McBride appeals, arguing that (1) the FSA retroactively applies to him because the
mandatory minimum sentence he is serving no longer furthers a valid legislative
purpose, (2) equal protection principles require retroactive application of the FSA, and
(3) the district court abused its discretion in denying his second request for a
continuance.

                                     I. Background
       McBride entered into an agreement with the government to plead guilty to
possessing with intent to distribute five or more grams of crack cocaine, in violation
of §§ 841(a)(1) and (b)(1). The parties agreed that McBride should be held responsible
for 20 to 35 grams of crack cocaine. At the time of McBride's offense, possessing with
intent to distribute five or more grams of crack cocaine was subject to a statutory
minimum sentence of five years' imprisonment and a statutory maximum sentence of
40 years' imprisonment. In his plea agreement, McBride confirmed his understanding
that pleading guilty "exposed [him] to imprisonment of 5 to 40 years." The district
court accepted McBride's guilty plea but deferred approval of the plea agreement
pending review of the presentence report (PSR).

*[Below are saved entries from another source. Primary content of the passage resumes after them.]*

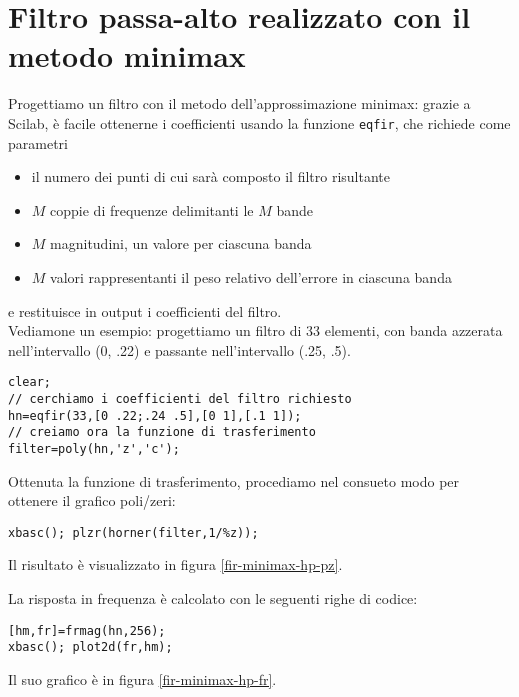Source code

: \section{Filtro passa-alto realizzato con il metodo minimax}
Progettiamo un filtro con il metodo dell'approssimazione minimax: grazie a Scilab, \`e facile ottenerne i coefficienti usando la funzione \verb+eqfir+, che richiede come parametri
\begin{itemize}
\item il numero dei punti di cui sar\`a composto il filtro risultante 
\item $M$ coppie di frequenze delimitanti le $M$ bande
\item $M$ magnitudini, un valore per ciascuna banda
\item $M$ valori rappresentanti il peso relativo dell'errore in ciascuna banda
\end{itemize}
e restituisce in output i coefficienti del filtro.\\
Vediamone un esempio: progettiamo un filtro di 33 elementi, con banda azzerata nell'intervallo (0, .22) e passante nell'intervallo (.25, .5).

\begin{verbatim}
clear;
// cerchiamo i coefficienti del filtro richiesto
hn=eqfir(33,[0 .22;.24 .5],[0 1],[.1 1]);
// creiamo ora la funzione di trasferimento 
filter=poly(hn,'z','c');
\end{verbatim}
Ottenuta la funzione di trasferimento, procediamo nel consueto modo per ottenere il grafico poli/zeri:
\begin{verbatim}
xbasc(); plzr(horner(filter,1/%z)); 
\end{verbatim}
Il risultato \`e visualizzato in figura \ref{fir-minimax-hp-pz}.

La risposta in frequenza \`e calcolato con le seguenti righe di codice:
\begin{verbatim}
[hm,fr]=frmag(hn,256);
xbasc(); plot2d(fr,hm);
\end{verbatim}
Il suo grafico \`e in figura \ref{fir-minimax-hp-fr}.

       The PSR held McBride responsible for 24 grams of crack cocaine and
calculated a base offense level of 26 under the drug-quantity table of the Sentencing
Guidelines. U.S.S.G. § 2D1.1(c)(7) (2009). After applying a three-level credit for
acceptance of responsibility under U.S.S.G. § 3E1.1, the PSR calculated a total
offense level of 23. With a criminal history category of III, McBride's advisory
Guidelines range was 57 to 71 months' imprisonment. But, in light of the five-year
statutory minimum sentence applicable to McBride, his Guidelines range was
effectively 60 to 71 months' imprisonment.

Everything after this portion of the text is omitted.